Sarah (program manager) kicked off the workshop by introducing the farmer-led research program, followed by farmer-researchers presenting their posters. Then, Ricardo (evaluator) facilitated participatory activities to better understand what farmers: 1) liked about the program; 2) did not like about the program; and 3) would like changed about the program. Participants were also asked to reflect on an ‘aha moment’, in other words, a time when the farmer thought about the program – could be positive, negative, or neutral. Despite some challenges regarding the timing of projects, feedback from farmers was overall positive – many reflecting on the technical support from Sarah, the collaborative nature of the project, research funding ($500), and flexibility to explore ideas.

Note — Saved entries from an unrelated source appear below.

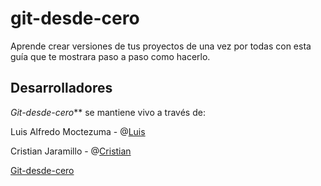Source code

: git-desde-cero
==============

Aprende crear versiones de tus proyectos de una vez por todas con esta guía que te mostrara paso a paso como hacerlo. 

Desarrolladores 
-------

_Git-desde-cero_** se mantiene vivo a través de:

Luis Alfredo Moctezuma - @[Luis](https://twitter.com/LuisAlfredoMoc)

Cristian Jaramillo - @[Cristian](https://twitter.com/CristianOmarJar)

[Git-desde-cero](http://luisalfredomoctezuma.github.io/git-desde-cero/)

Day 2 was kicked off with a talk by Rob Faux from Genuine Faux Farm in Iowa, titled “On farm research: Learning to farm better”. Some context – Rob is a computer scientist by training, holds a PhD, and is an ecological farmer (making up the <1% of such farmers in Iowa). He’s been involved in numerous on-farm research projects over the last 10 years, making him a valuable resource to learn from. Among his many takeaways, the one that inspired me most was: “a field we want to be in is a successful field”, meaning a field that is diverse, healthy, and in harmony with nature. I also learned that in farmer-led research, 1) sometimes you get an answer to a different question by accident, and 2) despite how much you plan for variables, there are some things you simply cannot control (e.g. weather variability). Thus, farmer-led research is perhaps in tension with hypothesis-driven and variable-controlling tendencies generally associated with traditional research.

Having attended many workshops typically tailored towards academics and decision-makers, I found this workshop to be a refreshing opportunity to learn from a different, yet important perspective, farmers. I was absolutely captivated, particularly when listening to farmers talk about their research during the poster session. What struck me most was their curiosity, and creative ways of tackling problems – although I am not completely surprised – farmers have always been experimenting on their farms but perhaps not documenting the process systematically.

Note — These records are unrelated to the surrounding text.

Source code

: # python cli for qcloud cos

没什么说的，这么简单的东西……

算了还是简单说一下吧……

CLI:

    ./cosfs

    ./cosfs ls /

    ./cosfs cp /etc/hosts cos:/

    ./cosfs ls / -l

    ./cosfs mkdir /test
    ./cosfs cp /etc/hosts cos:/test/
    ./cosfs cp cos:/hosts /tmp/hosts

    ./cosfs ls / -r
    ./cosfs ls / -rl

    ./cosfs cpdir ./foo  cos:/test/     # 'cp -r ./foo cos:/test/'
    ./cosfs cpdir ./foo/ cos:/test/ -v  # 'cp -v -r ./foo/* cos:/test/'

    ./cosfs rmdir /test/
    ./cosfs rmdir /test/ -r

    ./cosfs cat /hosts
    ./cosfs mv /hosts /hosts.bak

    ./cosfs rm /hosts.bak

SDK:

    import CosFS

I admit, however, that as a non-farmer, my sense of “not knowing” was a bit overwhelmed at times. I was not familiar with some of the terminologies (Brassica, anyone?) and the technical details of on-farm research trials. Yet, fair enough, this conference was led by farmers, for farmers. I felt encouraged to ask questions, and sure enough, I did. In a way, maybe this is a role for us non-farmers, to strive to understand farmers’ lived experiences, and to support farmers’ efforts in sustainable farming in an increasingly challenging world.